TASK DESCRIPTION -
Read the data, and whenever a line holds the word "designed", report that line.

RECORDS FOR THIS TASK Start Marker

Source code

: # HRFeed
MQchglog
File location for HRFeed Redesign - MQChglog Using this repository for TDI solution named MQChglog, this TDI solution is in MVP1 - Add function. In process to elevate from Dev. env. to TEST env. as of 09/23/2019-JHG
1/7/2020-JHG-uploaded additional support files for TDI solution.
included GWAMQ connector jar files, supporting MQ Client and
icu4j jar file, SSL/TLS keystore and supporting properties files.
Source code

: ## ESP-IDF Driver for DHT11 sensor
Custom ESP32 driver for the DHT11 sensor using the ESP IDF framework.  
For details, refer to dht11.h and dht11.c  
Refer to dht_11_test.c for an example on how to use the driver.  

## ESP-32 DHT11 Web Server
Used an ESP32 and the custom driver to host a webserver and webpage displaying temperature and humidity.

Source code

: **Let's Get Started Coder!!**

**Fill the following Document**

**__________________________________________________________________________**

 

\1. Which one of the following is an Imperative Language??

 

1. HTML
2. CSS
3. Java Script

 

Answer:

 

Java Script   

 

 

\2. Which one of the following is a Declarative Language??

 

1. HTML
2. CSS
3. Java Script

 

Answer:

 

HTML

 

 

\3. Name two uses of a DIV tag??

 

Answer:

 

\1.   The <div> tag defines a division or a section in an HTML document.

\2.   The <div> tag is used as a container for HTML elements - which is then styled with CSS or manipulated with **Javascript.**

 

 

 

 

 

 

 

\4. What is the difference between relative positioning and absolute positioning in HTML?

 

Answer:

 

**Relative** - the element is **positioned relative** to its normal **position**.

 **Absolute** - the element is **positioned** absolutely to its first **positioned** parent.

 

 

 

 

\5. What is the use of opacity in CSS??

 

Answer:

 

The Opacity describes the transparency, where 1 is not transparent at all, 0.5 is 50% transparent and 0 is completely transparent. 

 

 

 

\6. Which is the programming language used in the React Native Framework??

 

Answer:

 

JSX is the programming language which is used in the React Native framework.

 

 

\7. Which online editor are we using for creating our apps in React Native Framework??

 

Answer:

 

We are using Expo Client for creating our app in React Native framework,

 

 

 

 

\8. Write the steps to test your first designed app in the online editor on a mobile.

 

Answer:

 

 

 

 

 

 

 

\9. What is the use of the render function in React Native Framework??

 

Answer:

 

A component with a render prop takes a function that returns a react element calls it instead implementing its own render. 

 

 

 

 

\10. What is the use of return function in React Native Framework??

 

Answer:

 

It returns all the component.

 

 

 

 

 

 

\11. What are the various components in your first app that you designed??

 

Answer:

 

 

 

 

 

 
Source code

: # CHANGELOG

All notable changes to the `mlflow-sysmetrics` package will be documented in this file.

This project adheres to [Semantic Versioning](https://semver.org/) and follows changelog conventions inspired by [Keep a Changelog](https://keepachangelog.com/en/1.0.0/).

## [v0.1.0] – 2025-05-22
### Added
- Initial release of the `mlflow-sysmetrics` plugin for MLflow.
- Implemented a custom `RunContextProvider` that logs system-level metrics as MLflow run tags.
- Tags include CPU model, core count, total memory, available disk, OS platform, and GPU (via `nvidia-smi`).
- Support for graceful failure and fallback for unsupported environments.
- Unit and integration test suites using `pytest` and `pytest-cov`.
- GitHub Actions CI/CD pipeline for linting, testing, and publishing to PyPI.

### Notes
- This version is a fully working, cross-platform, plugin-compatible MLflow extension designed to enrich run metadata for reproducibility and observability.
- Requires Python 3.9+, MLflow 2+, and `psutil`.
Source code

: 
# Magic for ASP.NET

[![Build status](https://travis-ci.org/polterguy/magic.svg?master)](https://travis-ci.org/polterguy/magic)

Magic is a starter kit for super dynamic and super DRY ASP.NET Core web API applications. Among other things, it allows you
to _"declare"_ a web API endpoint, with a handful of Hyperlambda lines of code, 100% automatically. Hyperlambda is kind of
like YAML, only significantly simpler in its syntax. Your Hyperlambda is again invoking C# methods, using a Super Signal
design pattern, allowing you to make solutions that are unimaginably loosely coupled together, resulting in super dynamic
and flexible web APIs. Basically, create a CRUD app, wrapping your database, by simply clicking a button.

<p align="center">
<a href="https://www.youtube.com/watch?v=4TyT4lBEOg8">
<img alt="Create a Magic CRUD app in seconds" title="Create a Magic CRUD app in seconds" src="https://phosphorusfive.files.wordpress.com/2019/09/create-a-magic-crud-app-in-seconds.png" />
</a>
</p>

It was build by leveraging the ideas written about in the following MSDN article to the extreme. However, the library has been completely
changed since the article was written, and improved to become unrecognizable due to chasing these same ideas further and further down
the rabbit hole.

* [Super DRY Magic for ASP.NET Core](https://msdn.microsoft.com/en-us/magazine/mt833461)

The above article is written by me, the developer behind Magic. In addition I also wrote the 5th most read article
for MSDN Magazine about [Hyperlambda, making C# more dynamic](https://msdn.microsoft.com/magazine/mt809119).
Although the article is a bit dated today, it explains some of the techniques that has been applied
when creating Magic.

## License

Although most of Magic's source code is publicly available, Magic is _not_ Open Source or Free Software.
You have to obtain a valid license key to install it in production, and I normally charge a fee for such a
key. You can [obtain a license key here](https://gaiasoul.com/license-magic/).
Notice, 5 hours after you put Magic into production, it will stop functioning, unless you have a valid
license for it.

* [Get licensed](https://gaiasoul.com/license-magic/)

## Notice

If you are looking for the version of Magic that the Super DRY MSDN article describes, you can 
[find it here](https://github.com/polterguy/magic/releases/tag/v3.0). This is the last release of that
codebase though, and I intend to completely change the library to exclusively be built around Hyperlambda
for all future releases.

RECORDS FOR THIS TASK End Marker

SOLVED EXERCISE -
\8. Write the steps to test your first designed app in the online editor on a mobile.
\11. What are the various components in your first app that you designed??
- This version is a fully working, cross-platform, plugin-compatible MLflow extension designed to enrich run metadata for reproducibility and observability.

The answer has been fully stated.